* TASK INSTRUCTIONS:
Go through the material line by line and copy each one with the word "table".

* DATA SUPPLIED:

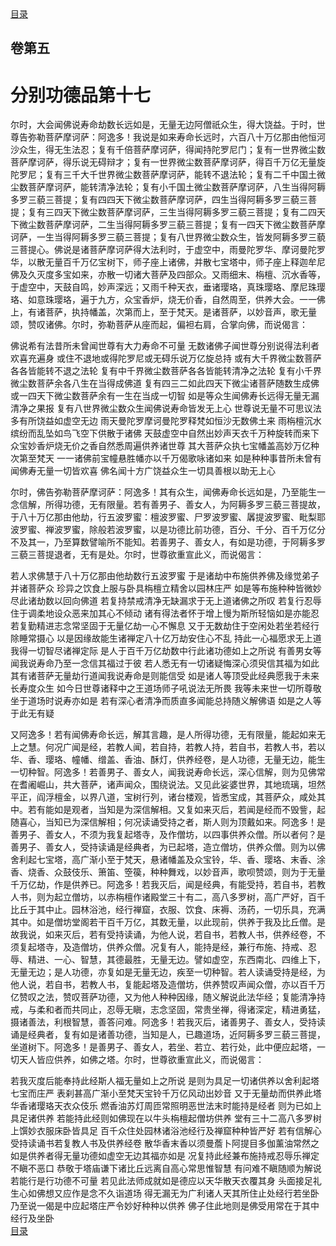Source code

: <div class="menu"><a href="/lotus-sutra/#/table-of-contents">目录</a></div>
<hgroup>
  <h2>卷第五</h2>
  <h1>分别功德品第十七</h1>
</hgroup>
<p>
  尔时，大会闻佛说寿命劫数长远如是，无量无边阿僧祇众生，得大饶益。于时，世尊告弥勒菩萨摩诃萨：阿逸多！我说是如来寿命长远时，六百八十万亿那由他恒河沙众生，得无生法忍；复有千倍菩萨摩诃萨，得闻持陀罗尼门；复有一世界微尘数菩萨摩诃萨，得乐说无碍辩才；复有一世界微尘数菩萨摩诃萨，得百千万亿无量旋陀罗尼；复有三千大千世界微尘数菩萨摩诃萨，能转不退法轮；复有二千中国土微尘数菩萨摩诃萨，能转清净法轮；复有小千国土微尘数菩萨摩诃萨，八生当得阿耨多罗三藐三菩提；复有四四天下微尘数菩萨摩诃萨，四生当得阿耨多罗三藐三菩提；复有三四天下微尘数菩萨摩诃萨，三生当得阿耨多罗三藐三菩提；复有二四天下微尘数菩萨摩诃萨，二生当得阿耨多罗三藐三菩提；复有一四天下微尘数菩萨摩诃萨，一生当得阿耨多罗三藐三菩提；复有八世界微尘数众生，皆发阿耨多罗三藐三菩提心。佛说是诸菩萨摩诃萨得大法利时，于虚空中，雨曼陀罗华、摩诃曼陀罗华，以散无量百千万亿宝树下，师子座上诸佛，并散七宝塔中，师子座上释迦牟尼佛及久灭度多宝如来，亦散一切诸大菩萨及四部众。又雨细末、栴檀、沉水香等，于虚空中，天鼓自鸣，妙声深远；又雨千种天衣，垂诸璎珞，真珠璎珞、摩尼珠璎珞、如意珠璎珞，遍于九方，众宝香炉，烧无价香，自然周至，供养大会。一一佛上，有诸菩萨，执持幡盖，次第而上，至于梵天。是诸菩萨，以妙音声，歌无量颂，赞叹诸佛。尔时，弥勒菩萨从座而起，偏袒右肩，合掌向佛，而说偈言：
</p>
<div class="commentary">
  <span>佛说希有法</span
  ><span>昔所未曾闻</span
  ><span>世尊有大力</span
  ><span>寿命不可量</span>
  <span>无数诸佛子</span
  ><span>闻世尊分别</span
  ><span>说得法利者</span
  ><span>欢喜充遍身</span>
  <span>或住不退地</span
  ><span>或得陀罗尼</span
  ><span>或无碍乐说</span
  ><span>万亿旋总持</span>
  <span>或有大千界</span
  ><span>微尘数菩萨</span
  ><span>各各皆能转</span
  ><span>不退之法轮</span>
  <span>复有中千界</span
  ><span>微尘数菩萨</span
  ><span>各各皆能转</span
  ><span>清净之法轮</span>
  <span>复有小千界</span
  ><span>微尘数菩萨</span
  ><span>余各八生在</span
  ><span>当得成佛道</span>
  <span>复有四三二</span
  ><span>如此四天下</span
  ><span>微尘诸菩萨</span
  ><span>随数生成佛</span>
  <span>或一四天下</span
  ><span>微尘数菩萨</span
  ><span>余有一生在</span
  ><span>当成一切智</span>
  <span>如是等众生</span
  ><span>闻佛寿长远</span
  ><span>得无量无漏</span
  ><span>清净之果报</span>
  <span>复有八世界</span
  ><span>微尘数众生</span
  ><span>闻佛说寿命</span
  ><span>皆发无上心</span>
  <span>世尊说无量</span
  ><span>不可思议法</span
  ><span>多有所饶益</span
  ><span>如虚空无边</span>
  <span>雨天曼陀罗</span
  ><span>摩诃曼陀罗</span
  ><span>释梵如恒沙</span
  ><span>无数佛土来</span>
  <span>雨栴檀沉水</span
  ><span>缤纷而乱坠</span
  ><span>如鸟飞空下</span
  ><span>供散于诸佛</span>
  <span>天鼓虚空中</span
  ><span>自然出妙声</span
  ><span>天衣千万种</span
  ><span>旋转而来下</span>
  <span>众宝妙香炉</span
  ><span>烧无价之香</span
  ><span>自然悉周遍</span
  ><span>供养诸世尊</span>
  <span>其大菩萨众</span
  ><span>执七宝幡盖</span
  ><span>高妙万亿种</span
  ><span>次第至梵天</span>
  <span>一一诸佛前</span
  ><span>宝幢悬胜幡</span
  ><span>亦以千万偈</span
  ><span>歌咏诸如来</span>
  <span>如是种种事</span
  ><span>昔所未曾有</span
  ><span>闻佛寿无量</span
  ><span>一切皆欢喜</span>
  <span>佛名闻十方</span
  ><span>广饶益众生</span
  ><span>一切具善根</span
  ><span>以助无上心</span>
</div>
<p>
  尔时，佛告弥勒菩萨摩诃萨：阿逸多！其有众生，闻佛寿命长远如是，乃至能生一念信解，所得功德，无有限量。若有善男子、善女人，为阿耨多罗三藐三菩提故，于八十万亿那由他劫，行五波罗蜜：檀波罗蜜、尸罗波罗蜜、羼提波罗蜜、毗梨耶波罗蜜、禅波罗蜜，除般若波罗蜜，以是功德比前功德，百分、千分、百千万亿分不及其一，乃至算数譬喻所不能知。若善男子、善女人，有如是功德，于阿耨多罗三藐三菩提退者，无有是处。尔时，世尊欲重宣此义，而说偈言：
</p>
<div class="commentary">
  <span>若人求佛慧</span
  ><span>于八十万亿</span
  ><span>那由他劫数</span
  ><span>行五波罗蜜</span>
  <span>于是诸劫中</span
  ><span>布施供养佛</span
  ><span>及缘觉弟子</span
  ><span>并诸菩萨众</span>
  <span>珍异之饮食</span
  ><span>上服与卧具</span
  ><span>栴檀立精舍</span
  ><span>以园林庄严</span>
  <span>如是等布施</span
  ><span>种种皆微妙</span
  ><span>尽此诸劫数</span
  ><span>以回向佛道</span>
  <span>若复持禁戒</span
  ><span>清净无缺漏</span
  ><span>求于无上道</span
  ><span>诸佛之所叹</span>
  <span>若复行忍辱</span
  ><span>住于调柔地</span
  ><span>设众恶来加</span
  ><span>其心不倾动</span>
  <span>诸有得法者</span
  ><span>怀于增上慢</span
  ><span>为斯所轻恼</span
  ><span>如是亦能忍</span>
  <span>若复勤精进</span
  ><span>志念常坚固</span
  ><span>于无量亿劫</span
  ><span>一心不懈息</span>
  <span>又于无数劫</span
  ><span>住于空闲处</span
  ><span>若坐若经行</span
  ><span>除睡常摄心</span>
  <span>以是因缘故</span
  ><span>能生诸禅定</span
  ><span>八十亿万劫</span
  ><span>安住心不乱</span>
  <span>持此一心福</span
  ><span>愿求无上道</span
  ><span>我得一切智</span
  ><span>尽诸禅定际</span>
  <span>是人于百千</span
  ><span>万亿劫数中</span
  ><span>行此诸功德</span
  ><span>如上之所说</span>
  <span>有善男女等</span
  ><span>闻我说寿命</span
  ><span>乃至一念信</span
  ><span>其福过于彼</span>
  <span>若人悉无有</span
  ><span>一切诸疑悔</span
  ><span>深心须臾信</span
  ><span>其福为如此</span>
  <span>其有诸菩萨</span
  ><span>无量劫行道</span
  ><span>闻我说寿命</span
  ><span>是则能信受</span>
  <span>如是诸人等</span
  ><span>顶受此经典</span
  ><span>愿我于未来</span
  ><span>长寿度众生</span>
  <span>如今日世尊</span
  ><span>诸释中之王</span
  ><span>道场师子吼</span
  ><span>说法无所畏</span>
  <span>我等未来世</span
  ><span>一切所尊敬</span
  ><span>坐于道场时</span
  ><span>说寿亦如是</span>
  <span>若有深心者</span
  ><span>清净而质直</span
  ><span>多闻能总持</span
  ><span>随义解佛语</span>
  <span>如是之人等</span
  ><span>于此无有疑</span>
</div>
<p>
  又阿逸多！若有闻佛寿命长远，解其言趣，是人所得功德，无有限量，能起如来无上之慧。何况广闻是经，若教人闻，若自持，若教人持，若自书，若教人书，若以华、香、璎珞、幢幡、缯盖、香油、酥灯，供养经卷，是人功德，无量无边，能生一切种智。阿逸多！若善男子、善女人，闻我说寿命长远，深心信解，则为见佛常在耆阇崛山，共大菩萨，诸声闻众，围绕说法。又见此娑婆世界，其地琉璃，坦然平正，阎浮檀金，以界八道，宝树行列，诸台楼观，皆悉宝成，其菩萨众，咸处其中。若有能如是观者，当知是为深信解相。又复如来灭后，若闻是经而不毁訾，起随喜心，当知已为深信解相；何况读诵受持之者，斯人则为顶戴如来。阿逸多！是善男子、善女人，不须为我复起塔寺，及作僧坊，以四事供养众僧。所以者何？是善男子、善女人，受持读诵是经典者，为已起塔，造立僧坊，供养众僧。则为以佛舍利起七宝塔，高广渐小至于梵天，悬诸幡盖及众宝铃，华、香、璎珞、末香、涂香、烧香、众鼓伎乐、箫笛、箜篌，种种舞戏，以妙音声，歌呗赞颂，则为于无量千万亿劫，作是供养已。阿逸多！若我灭后，闻是经典，有能受持，若自书，若教人书，则为起立僧坊，以赤栴檀作诸殿堂三十有二，高八多罗树，高广严好，百千比丘于其中止。园林浴池，经行禅窟，衣服、饮食、床褥、汤药，一切乐具，充满其中。如是僧坊堂阁若干百千万亿，其数无量，以此现前，供养于我及比丘僧。是故我说，如来灭后，若有受持读诵，为他人说，若自书，若教人书，供养经卷，不须复起塔寺，及造僧坊，供养众僧。况复有人，能持是经，兼行布施、持戒、忍辱、精进、一心、智慧，其德最胜，无量无边。譬如虚空，东西南北、四维上下，无量无边；是人功德，亦复如是无量无边，疾至一切种智。若人读诵受持是经，为他人说，若自书，若教人书，复能起塔及造僧坊，供养赞叹声闻众僧，亦以百千万亿赞叹之法，赞叹菩萨功德，又为他人种种因缘，随义解说此法华经；复能清净持戒，与柔和者而共同止，忍辱无瞋，志念坚固，常贵坐禅，得诸深定，精进勇猛，摄诸善法，利根智慧，善答问难。阿逸多！若我灭后，诸善男子、善女人，受持读诵是经典者，复有如是诸善功德，当知是人，已趣道场，近阿耨多罗三藐三菩提，坐道树下。阿逸多！是善男子、善女人，若坐、若立、若行处，此中便应起塔，一切天人皆应供养，如佛之塔。尔时，世尊欲重宣此义，而说偈言：
</p>
<div class="commentary">
  <span>若我灭度后</span
  ><span>能奉持此经</span
  ><span>斯人福无量</span
  ><span>如上之所说</span>
  <span>是则为具足</span
  ><span>一切诸供养</span
  ><span>以舍利起塔</span
  ><span>七宝而庄严</span>
  <span>表刹甚高广</span
  ><span>渐小至梵天</span
  ><span>宝铃千万亿</span
  ><span>风动出妙音</span>
  <span>又于无量劫</span
  ><span>而供养此塔</span
  ><span>华香诸璎珞</span
  ><span>天衣众伎乐</span>
  <span>燃香油苏灯</span
  ><span>周匝常照明</span
  ><span>恶世法末时</span
  ><span>能持是经者</span>
  <span>则为已如上</span
  ><span>具足诸供养</span>
  <span>若能持此经</span
  ><span>则如佛现在</span
  ><span>以牛头栴檀</span
  ><span>起僧坊供养</span>
  <span>堂有三十二</span
  ><span>高八多罗树</span
  ><span>上馔妙衣服</span
  ><span>床卧皆具足</span>
  <span>百千众住处</span
  ><span>园林诸浴池</span
  ><span>经行及禅窟</span
  ><span>种种皆严好</span>
  <span>若有信解心</span
  ><span>受持读诵书</span
  ><span>若复教人书</span
  ><span>及供养经卷</span>
  <span>散华香末香</span
  ><span>以须曼薝卜</span
  ><span>阿提目多伽</span
  ><span>薰油常然之</span>
  <span>如是供养者</span
  ><span>得无量功德</span
  ><span>如虚空无边</span
  ><span>其福亦如是</span>
  <span>况复持此经</span
  ><span>兼布施持戒</span
  ><span>忍辱乐禅定</span
  ><span>不瞋不恶口</span>
  <span>恭敬于塔庙</span
  ><span>谦下诸比丘</span
  ><span>远离自高心</span
  ><span>常思惟智慧</span>
  <span>有问难不瞋</span
  ><span>随顺为解说</span
  ><span>若能行是行</span
  ><span>功德不可量</span>
  <span>若见此法师</span
  ><span>成就如是德</span
  ><span>应以天华散</span
  ><span>天衣覆其身</span>
  <span>头面接足礼</span
  ><span>生心如佛想</span
  ><span>又应作是念</span
  ><span>不久诣道场</span>
  <span>得无漏无为</span
  ><span>广利诸人天</span
  ><span>其所住止处</span
  ><span>经行若坐卧</span>
  <span>乃至说一偈</span
  ><span>是中应起塔</span
  ><span>庄严令妙好</span
  ><span>种种以供养</span>
  <span>佛子住此地</span
  ><span>则是佛受用</span
  ><span>常在于其中</span
  ><span>经行及坐卧</span>
</div>
<div class="menu"><a href="/lotus-sutra/#/table-of-contents">目录</a></div>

* REPLY TO THE EXERCISE:
: <div class="menu"><a href="/lotus-sutra/#/table-of-contents">目录</a></div>
<div class="menu"><a href="/lotus-sutra/#/table-of-contents">目录</a></div>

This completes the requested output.